More remarkable still is the statement—“the greater light to rule the day, and the lesser light to rule the night.”
How did Moses find out that the Sun was bigger than the Moon? He had no instruments with which to effect their measure, and all the appearances were to the contrary. I have seen the rising Moon when six to eight feet seemed to be its diameter, and the setting Moon under similar conditions; but three or four feet at the most would commonly compass the rising Sun, or the Sun at set.

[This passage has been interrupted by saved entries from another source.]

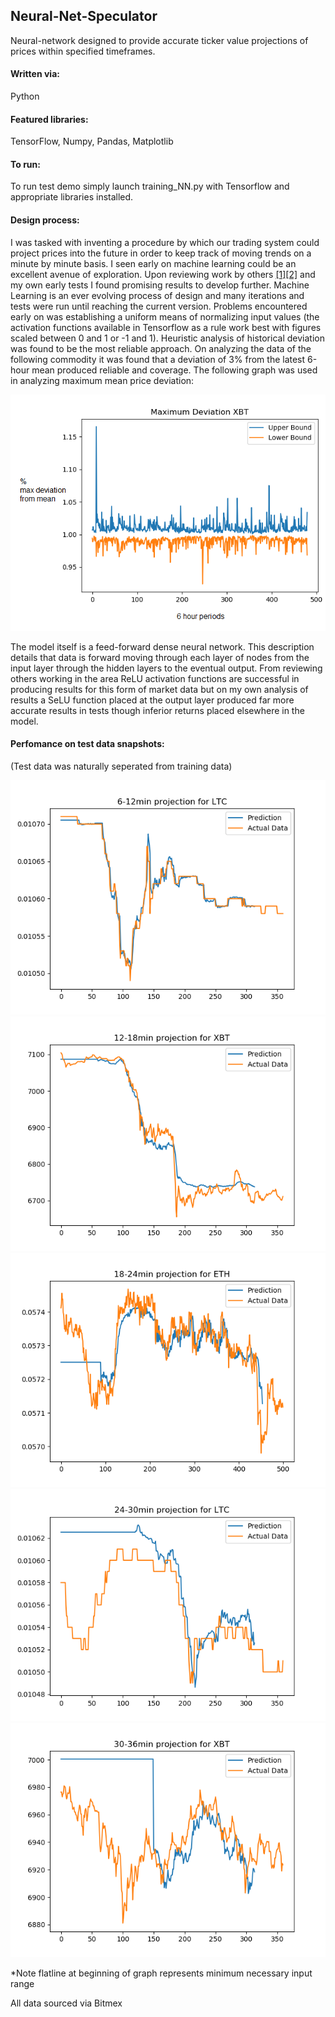 ## Neural-Net-Speculator
Neural-network designed to provide accurate ticker value projections of prices within specified timeframes.

#### Written via: 
Python

#### Featured libraries: 
TensorFlow, Numpy, Pandas, Matplotlib

#### To run: 
To run test demo simply launch training_NN.py with Tensorflow and appropriate libraries installed.

#### Design process:
I was tasked with inventing a procedure by which our trading system could project prices into the future in order to keep track of moving trends on a minute by minute basis. I seen early on machine learning could be an excellent avenue of exploration. Upon reviewing work by others [[1]](https://dashee87.github.io/deep%20learning/python/predicting-cryptocurrency-prices-with-deep-learning/)[[2]](https://medium.com/mlreview/a-simple-deep-learning-model-for-stock-price-prediction-using-tensorflow-30505541d877) and my own early tests I found promising results to develop further. 
Machine Learning is an ever evolving process of design and many iterations and tests were run until reaching the current version. Problems encountered early on was establishing a uniform means of normalizing input values (the activation functions available in Tensorflow as a rule work best with figures scaled between 0 and 1 or -1 and 1). 
Heuristic analysis of historical deviation was found to be the most reliable approach. On analyzing the data of the following commodity it was found that a deviation of 3% from the latest 6-hour mean produced reliable and coverage.
The following graph was used in analyzing maximum mean price deviation:

![alt text](https://raw.githubusercontent.com/Thomas-Power/High-Frequency-Speculator/master/Test%20Graphs/XBT_mean.png)

The model itself is a feed-forward dense neural network. This description details that data is forward moving through each layer of nodes from the input layer through the hidden layers to the eventual output. From reviewing others working in the area ReLU activation functions are successful in producing results for this form of market data but on my own analysis of results a SeLU function placed at the output layer produced far more accurate results in tests though inferior returns placed elsewhere in the model.

#### Perfomance on test data snapshots:
(Test data was naturally seperated from training data)

![alt text](https://raw.githubusercontent.com/Thomas-Power/High-Frequency-Speculator/master/Test%20Graphs/1.png)
![alt text](https://raw.githubusercontent.com/Thomas-Power/High-Frequency-Speculator/master/Test%20Graphs/2.png)
![alt text](https://raw.githubusercontent.com/Thomas-Power/High-Frequency-Speculator/master/Test%20Graphs/3.png)
![alt text](https://raw.githubusercontent.com/Thomas-Power/High-Frequency-Speculator/master/Test%20Graphs/4.png)
![alt text](https://raw.githubusercontent.com/Thomas-Power/High-Frequency-Speculator/master/Test%20Graphs/5.png)

*Note flatline at beginning of graph represents minimum necessary input range

All data sourced via Bitmex
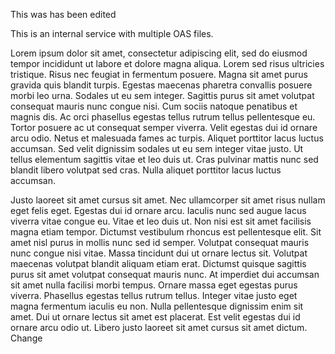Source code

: This was has been edited

This is an internal service with multiple OAS files.

Lorem ipsum dolor sit amet, consectetur adipiscing elit, sed do eiusmod tempor incididunt ut labore et dolore magna aliqua. Lorem sed risus ultricies tristique. Risus nec feugiat in fermentum posuere. Magna sit amet purus gravida quis blandit turpis. Egestas maecenas pharetra convallis posuere morbi leo urna. Sodales ut eu sem integer. Sagittis purus sit amet volutpat consequat mauris nunc congue nisi. Cum sociis natoque penatibus et magnis dis. Ac orci phasellus egestas tellus rutrum tellus pellentesque eu. Tortor posuere ac ut consequat semper viverra. Velit egestas dui id ornare arcu odio. Netus et malesuada fames ac turpis. Aliquet porttitor lacus luctus accumsan. Sed velit dignissim sodales ut eu sem integer vitae justo. Ut tellus elementum sagittis vitae et leo duis ut. Cras pulvinar mattis nunc sed blandit libero volutpat sed cras. Nulla aliquet porttitor lacus luctus accumsan.

Justo laoreet sit amet cursus sit amet. Nec ullamcorper sit amet risus nullam eget felis eget. Egestas dui id ornare arcu. Iaculis nunc sed augue lacus viverra vitae congue eu. Vitae et leo duis ut. Non nisi est sit amet facilisis magna etiam tempor. Dictumst vestibulum rhoncus est pellentesque elit. Sit amet nisl purus in mollis nunc sed id semper. Volutpat consequat mauris nunc congue nisi vitae. Massa tincidunt dui ut ornare lectus sit. Volutpat maecenas volutpat blandit aliquam etiam erat. Dictumst quisque sagittis purus sit amet volutpat consequat mauris nunc. At imperdiet dui accumsan sit amet nulla facilisi morbi tempus. Ornare massa eget egestas purus viverra. Phasellus egestas tellus rutrum tellus. Integer vitae justo eget magna fermentum iaculis eu non. Nulla pellentesque dignissim enim sit amet. Dui ut ornare lectus sit amet est placerat. Est velit egestas dui id ornare arcu odio ut. Libero justo laoreet sit amet cursus sit amet dictum.
Change
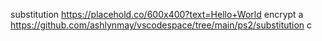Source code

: substitution
https://placehold.co/600x400?text=Hello+World
encrypt a 
https://github.com/ashlynmay/vscodespace/tree/main/ps2/substitution
c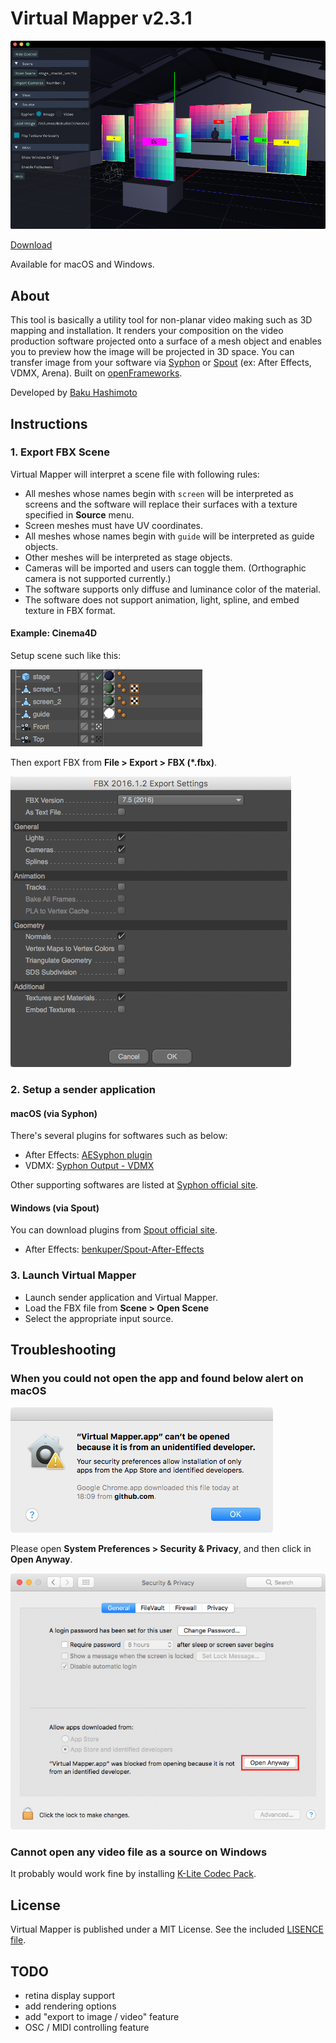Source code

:# Virtual Mapper <!--VERSION-->v2.3.1<!--/VERSION-->

![](./doc/thumbnail.png)

[Download](https://github.com/baku89/VirtualMapper/releases)

Available for macOS and Windows.

## About

This tool is basically a utility tool for non-planar video making such as 3D mapping and installation. It renders your composition on the video production software projected onto a surface of a mesh object and enables you to preview how the image will be projected in 3D space. You can transfer image from your software via [Syphon](http://syphon.v002.info/) or [Spout](http://spout.zeal.co/) (ex: After Effects, VDMX, Arena). Built on [openFrameworks](http://openframeworks.cc/).

Developed by [Baku Hashimoto](http://baku89.com)

## Instructions

### 1. Export FBX Scene

Virtual Mapper will interpret a scene file with following rules:

 - All meshes whose names begin with `screen` will be interpreted as screens and the software will replace their surfaces with a texture specified in **Source** menu.
 - Screen meshes must have UV coordinates.
 - All meshes whose names begin with `guide` will be interpreted as guide objects.
 - Other meshes will be interpreted as stage objects.
 - Cameras will be imported and users can toggle them. (Orthographic camera is not supported currently.)
 - The software supports only diffuse and luminance color of the material.
 - The software does not support animation, light, spline, and embed texture in FBX format.

#### Example: Cinema4D

Setup scene such like this:

![](./doc/c4d_object_tree.png)

Then export FBX from **File > Export > FBX (\*.fbx)**.

![](./doc/c4d_export_dialog.png)


### 2. Setup a sender application

#### macOS (via Syphon)

There's several plugins for softwares such as below:

* After Effects: [AESyphon plugin](http://tobiasebsen.dk/experiments/aesyphon/)
* VDMX: [Syphon Output - VDMX](http://vdmx.vidvox.net/tutorials/syphon-output)

Other supporting softwares are listed at [Syphon official site](http://syphon.v002.info/).

#### Windows (via Spout)


You can download plugins from [Spout official site](http://spout.zeal.co/).

* After Effects: [benkuper/Spout-After-Effects](https://github.com/benkuper/Spout-AfterEffects)

### 3. Launch Virtual Mapper

* Launch sender application and Virtual Mapper.
* Load the FBX file from **Scene > Open Scene**
* Select the appropriate input source.

## Troubleshooting

### When you could not open the app and found below alert on macOS

![](./doc/unidentified_alert.png)

Please open **System Preferences > Security & Privacy**, and then click in **Open Anyway**.

![](./doc/unidentified_open-anyway.png)

<!--I uploaded [tutorial (when using After Effects as sender on mac)](https://vimeo.com/117640423).-->

### Cannot open any video file as a source on Windows

It probably would work fine by installing [K-Lite Codec Pack](https://www.codecguide.com/download_kl.htm).


## License

Virtual Mapper is published under a MIT License. See the included [LISENCE file](./LICENSE).

## TODO

* retina display support
* add rendering options
* add "export to image / video" feature
* OSC / MIDI controlling feature
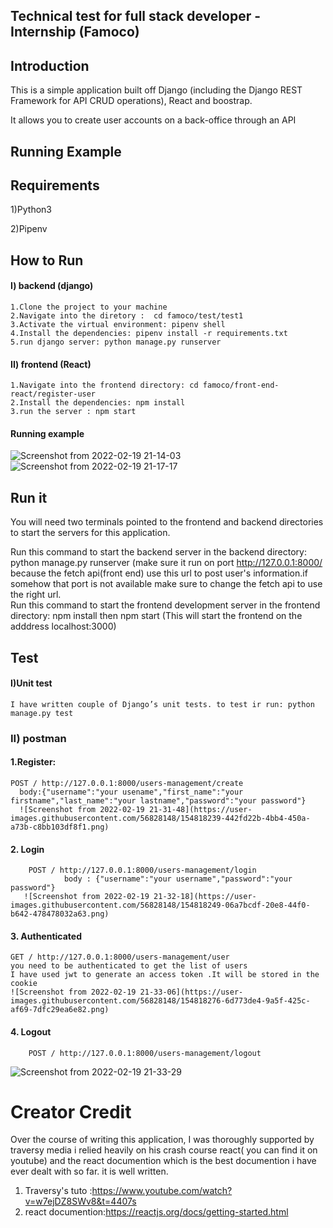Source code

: 
## Technical test for full stack developer -  Internship (Famoco)
## Introduction
This is a simple  application built off Django (including the Django REST Framework for API CRUD operations),  React and boostrap.

 It allows you to create user accounts on a back-office through an API
## Running Example

## Requirements
1)Python3

2)Pipenv

## How to Run
#### I) backend (django)
    1.Clone the project to your machine
    2.Navigate into the diretory :  cd famoco/test/test1
    3.Activate the virtual environment: pipenv shell
    4.Install the dependencies: pipenv install -r requirements.txt 
    5.run django server: python manage.py runserver
  
#### II) frontend (React)
    1.Navigate into the frontend directory: cd famoco/front-end-react/register-user
    2.Install the dependencies: npm install
    3.run the server : npm start
  #### Running example 
  ![Screenshot from 2022-02-19 21-14-03](https://user-images.githubusercontent.com/56828148/154817851-a665be46-2c6f-4ff5-97b3-c6f83d214b7f.png) ![Screenshot from 2022-02-19 21-17-17](https://user-images.githubusercontent.com/56828148/154817957-b2229bb9-95ab-49b0-950f-65751c553b43.png)
## Run it
You will need two terminals pointed to the frontend and backend directories to start the servers for this application.

Run this command to start the backend server in the backend directory: python manage.py runserver (make sure it run on port http://127.0.0.1:8000/ because the fetch api(front end) use this url to post user's information.if somehow that port is not available make sure to change the fetch api to use the right url.  
Run this command to start the frontend development server in the frontend directory: npm install then npm start (This will start the frontend on the adddress localhost:3000)
## Test
#### I)Unit test
    I have written couple of Django’s unit tests. to test ir run: python manage.py test 
### II) postman
     
#### 1.Register: 
    POST / http://127.0.0.1:8000/users-management/create
      body:{"username":"your usename","first_name":"your firstname","last_name":"your lastname","password":"your password"}
      ![Screenshot from 2022-02-19 21-31-48](https://user-images.githubusercontent.com/56828148/154818239-442fd22b-4bb4-450a-a73b-c8bb103df8f1.png)
#### 2. Login
        POST / http://127.0.0.1:8000/users-management/login
                body : {"username":"your username","password":"your password"}
       ![Screenshot from 2022-02-19 21-32-18](https://user-images.githubusercontent.com/56828148/154818249-06a7bcdf-20e8-44f0-b642-478478032a63.png)
  
#### 3. Authenticated
    GET / http://127.0.0.1:8000/users-management/user
    you need to be authenticated to get the list of users
    I have used jwt to generate an access token .It will be stored in the cookie
    ![Screenshot from 2022-02-19 21-33-06](https://user-images.githubusercontent.com/56828148/154818276-6d773de4-9a5f-425c-af69-7dfc29ea6e82.png)
#### 4. Logout 
        POST / http://127.0.0.1:8000/users-management/logout
   ![Screenshot from 2022-02-19 21-33-29](https://user-images.githubusercontent.com/56828148/154818286-038f433b-152b-45cd-9970-313f512abde1.png)
  
# Creator Credit


Over the course of writing this application, I was thoroughly supported by traversy media i relied heavily on his crash course react( you can find it on youtube) and the react documention which is the best documention i have ever dealt with so far. it is well written.

1. Traversy's tuto :https://www.youtube.com/watch?v=w7ejDZ8SWv8&t=4407s
2. react documention:https://reactjs.org/docs/getting-started.html


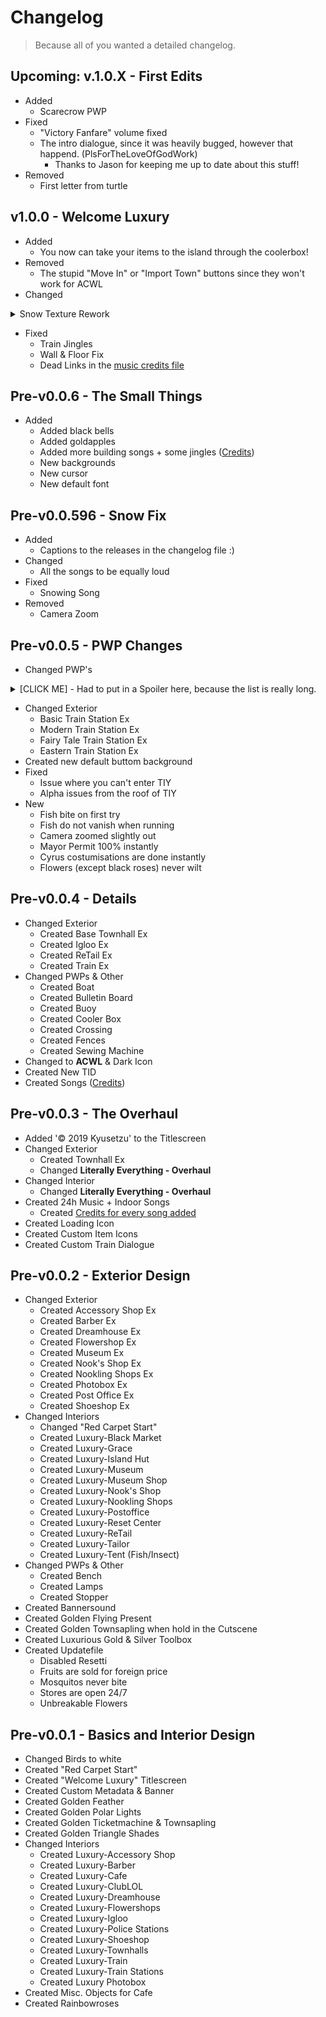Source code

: # Changelog
> Because all of you wanted a detailed changelog.

## Upcoming: v.1.0.X - First Edits
- Added
	- Scarecrow PWP
- Fixed
	- "Victory Fanfare" volume fixed
	- The intro dialogue, since it was heavily bugged, however that happend. (PlsForTheLoveOfGodWork)
    	- Thanks to Jason for keeping me up to date about this stuff!
- Removed
    - First letter from turtle
## v1.0.0 - Welcome Luxury

- Added
	- You now can take your items to the island through the coolerbox!
- Removed
	- The stupid "Move In" or "Import Town" buttons since they won't work for ACWL
- Changed
<details class="spoiler">
<summary>Snow Texture Rework</summary>

- Rework Arch Balloon
- Rework Arch Flower
- Rework Art A
- Rework Aurora
- Rework BBS
- Rework Bell Jpn
- Rework Bell Wst
- Rework Bench Jpn
- Rework Bench Log
- Rework Bench Pla
- Rework Brick Bridge
- Rework Café
- Rework Campfire
- Rework Campsite
- Rework Drinking
- Rework Excavator
- Rework Fairytale Bridge
- Rework Fairy Townhall
- Rework Fairy Trainstation
- Rework Fence
- Rework Fireplug
- Rework Flowerbed
- Rework Flowerclock
- Rework Fountrain
- Rework Geysir
- Rework Goddess
- Rework Grobejungle
- Rework Hammok
- Rework Homecenter
- Rework Iron Bridge
- Rework Japan Clock
- Rework Jpn Townhall
- Rework Jpn Trainstation
- Rework Lamp
- Rework Lamp Globe
- Rework Lamp jpn
- Rework Lamp mdn
- Rework Lamp Wst
- Rework Landmark
- Rework Lighthouse
- Rework Modern Clock
- Rework Modern Townhall
- Rework Modern Trainstation
- Rework Museum
- Rework Normal Townhall
- Rework Normal Trainstation
- Rework Park Clock
- Rework Photobox
- Rework Pipe
- Rework Post Office + Credits
- Rework Pyramid
- Rework Recycle
- Rework Retrolamp
- Rework Rice
- Rework Rope Bridge
- Rework Sandbox
- Rework Screen
- Rework Shoeshop
- Rework Shop
- Rework Sign
- Rework Signboard
- Rework Solar
- Rework Sphinx
- Rework Stone Bridge
- Rework Supermarket
- Rework Tailor
- Rework Totem
- Rework Trafficlight
- Rework Train
- Rework Trash
- Rework Waiting
- Rework Well
- Rework Western Lamp
- Rework Windmill
- Rework Windturbine
- Rework Wodden Bridge
- Rework Zen Garden
</details>

- Fixed
	- Train Jingles
	- Wall & Floor Fix
	- Dead Links in the [music credits file](https://gitlab.com/Kyusetzu/ACWL/-/blob/master/ExtractedRomFs/Sound/stream/Credit.md)

## Pre-v0.0.6 - The Small Things
- Added
	- Added black bells
	- Added goldapples
	- Added more building songs + some jingles ([Credits](ExtractedRomFs/Sound/stream/Credit.md))
	- New backgrounds
	- New cursor
	- New default font
## Pre-v0.0.596 - Snow Fix
- Added
	- Captions to the releases in the changelog file :)
- Changed
	- All the songs to be equally loud
- Fixed
	- Snowing Song
- Removed
	- Camera Zoom

## Pre-v0.0.5 - PWP Changes
- Changed PWP's
<details class="spoiler">
<summary>[CLICK ME] - Had to put in a Spoiler here, because the list is really long.</summary>

	- Campsite 
	- Camping Cot
	- Outdoor Chair
	- Hammock

	- Balloon Arch
	- Wisteria Trellis
	- Flower Arch
	- Illuminated Arch
	- Archway Sculpture

	- Cobblestone Bridge
	- Modern Bridge
	- Suspension Bridge
	- Wooden Bridge
	- Brick Bridge
	- Fairy-Tale Bridge

	- Solar Panels
	- Wind Turbine
	- Drilling Rig

	- Circle Topiary
	- Square Topiary
	- Tulip Topiary

	- Bell
	- Zen Bell

	- Street Lamp
	- Modern Streetlight
	- Zen Streetlight
	- Streetlight
	- Fairy-Tale Streetlight
	- Round Streetlight
	- Torch

	- Moai Statue
	- Stonehenge
	- Pyramid
	- Tower
	- Sphinx

	- Yellow Bench
	- Fairy-Tale Bench
	- Blue Bench
	- Zen Bench
	- Wood Bench
	- Modern Bench
	- Metal Bench
	- Log Bench

	- Picnic Blanket
	- Pile of Pipes
	- Tire Toy
	- Chair Sculpture

	- Traffic Signal
	- Yield Sign
	- Do-Not-Enter Sign
	- Caution Sign

	- Parkclock
	- Modern Clock
	- Zen Clock
	- Flower Clock
	- Fairy-Tale Clock
	- Illuminated Clock

	- Geyser
	- Water well
	- Water Pump
	- Fountain
	- Drinking Fountain
	- Hot Spring
	- Statue Fountain

	- Custom-Design Sign
	- Face-Cutout Standee
	- Fence
	- Fire Hydrant
	- Flower Bed
	- Sandbox
	- Instrument Shelter
	- Garbage Can
	- Illuminated Tree
	- Cube Sculpture
	- Jungle Gym
	- Illuminated Heart
	- Video Screen
	- Stadium Light
	- Stone Tablet
	- Fire Pit
	- Rack of Rice
	- Parabolic Antenna
	- Totem Pole
	- Zen Garden
	- Windmill
	- Scarecrow
	- Bus Stop
	- Lighthouse
</details>

- Changed Exterior
	- Basic Train Station Ex
	- Modern Train Station Ex
	- Fairy Tale Train Station Ex
	- Eastern Train Station Ex
- Created new default buttom background
- Fixed
	- Issue where you can't enter TIY
	- Alpha issues from the roof of TIY
- New
	- Fish bite on first try
	- Fish do not vanish when running
	- Camera zoomed slightly out
	- Mayor Permit 100% instantly
	- Cyrus costumisations are done instantly
	- Flowers (except black roses) never wilt
	
## Pre-v0.0.4 - Details

- Changed Exterior
    - Created Base Townhall Ex
    - Created Igloo Ex
    - Created ReTail Ex
    - Created Train Ex
- Changed PWPs & Other
    - Created Boat
    - Created Bulletin Board
    - Created Buoy
    - Created Cooler Box
    - Created Crossing
    - Created Fences
    - Created Sewing Machine
- Changed to **ACWL** & Dark Icon
- Created New TID
- Created Songs ([Credits](ExtractedRomFs/Sound/stream/Credit.md))

## Pre-v0.0.3 - The Overhaul

- Added '© 2019 Kyusetzu' to the Titlescreen
- Changed Exterior
    - Created Townhall Ex
    - Changed **Literally Everything - Overhaul**
- Changed Interior
    - Changed **Literally Everything - Overhaul**
- Created 24h Music + Indoor Songs
    - Created [Credits for every song added](ExtractedRomFs/Sound/stream/Credit.md)
- Created Loading Icon
- Created Custom Item Icons
- Created Custom Train Dialogue

## Pre-v0.0.2 - Exterior Design

- Changed Exterior
    - Created Accessory Shop Ex
    - Created Barber Ex
    - Created Dreamhouse Ex
    - Created Flowershop Ex
    - Created Museum Ex
    - Created Nook's Shop Ex
    - Created Nookling Shops Ex
    - Created Photobox Ex
    - Created Post Office Ex
    - Created Shoeshop Ex
- Changed Interiors
    - Changed "Red Carpet Start"
    - Created Luxury-Black Market
    - Created Luxury-Grace
    - Created Luxury-Island Hut
    - Created Luxury-Museum
    - Created Luxury-Museum Shop
    - Created Luxury-Nook's Shop
    - Created Luxury-Nookling Shops
    - Created Luxury-Postoffice
    - Created Luxury-Reset Center
    - Created Luxury-ReTail
    - Created Luxury-Tailor
    - Created Luxury-Tent (Fish/Insect)
- Changed PWPs & Other
    - Created Bench
    - Created Lamps
    - Created Stopper
- Created Bannersound
- Created Golden Flying Present
- Created Golden Townsapling when hold in the Cutscene
- Created Luxurious Gold & Silver Toolbox
- Created Updatefile
    - Disabled Resetti
    - Fruits are sold for foreign price
    - Mosquitos never bite
    - Stores are open 24/7
    - Unbreakable Flowers   


## Pre-v0.0.1 - Basics and Interior Design

- Changed Birds to white
- Created "Red Carpet Start"
- Created "Welcome Luxury" Titlescreen
- Created Custom Metadata & Banner
- Created Golden Feather
- Created Golden Polar Lights
- Created Golden Ticketmachine & Townsapling
- Created Golden Triangle Shades
- Changed Interiors
    - Created Luxury-Accessory Shop
    - Created Luxury-Barber
    - Created Luxury-Cafe
    - Created Luxury-ClubLOL
    - Created Luxury-Dreamhouse
    - Created Luxury-Flowershops
    - Created Luxury-Igloo
    - Created Luxury-Police Stations
    - Created Luxury-Shoeshop
    - Created Luxury-Townhalls
    - Created Luxury-Train
    - Created Luxury-Train Stations
    - Created Luxury Photobox
- Created Misc. Objects for Cafe
- Created Rainbowroses
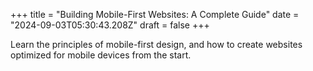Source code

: +++
title = "Building Mobile-First Websites: A Complete Guide"
date = "2024-09-03T05:30:43.208Z"
draft = false
+++

  Learn the principles of mobile-first design, and how to create websites optimized for mobile devices from the start.
        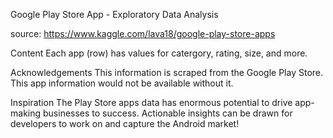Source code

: Google Play Store App - Exploratory Data Analysis
 
 source: https://www.kaggle.com/lava18/google-play-store-apps
 
Content
Each app (row) has values for catergory, rating, size, and more.

Acknowledgements
This information is scraped from the Google Play Store. This app information would not be available without it.

Inspiration
The Play Store apps data has enormous potential to drive app-making businesses to success. Actionable insights can be drawn for developers to work on and capture the Android market!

Again: If Moses had witnessed an eclipse— and perhaps he had—when the Moon came right in front of the Sun it not only dimmed it but covered it completely, indicating its excess in size. The Greeks, therefore, following natural reason, believed that the dimness of the Moon was due to its distance from the earth, and that it was the larger of the two heavenly lights; and just as naturally reasoned that the proximity of the Sun to the earth accounted for the warmth from that great center. But now that modern science has mastered the subject, we find—in the language of Jeans— that the Sun is not only 400 times as distant from the earth as the Moon, but it is also 5 million times as big as the Moon. Its diameter is about 400 times the Moon’s diameter, or 109 times the earth’s diameter; or 864,000 miles; and that no fewer than 1,300,000 earths could be packed inside its circumference.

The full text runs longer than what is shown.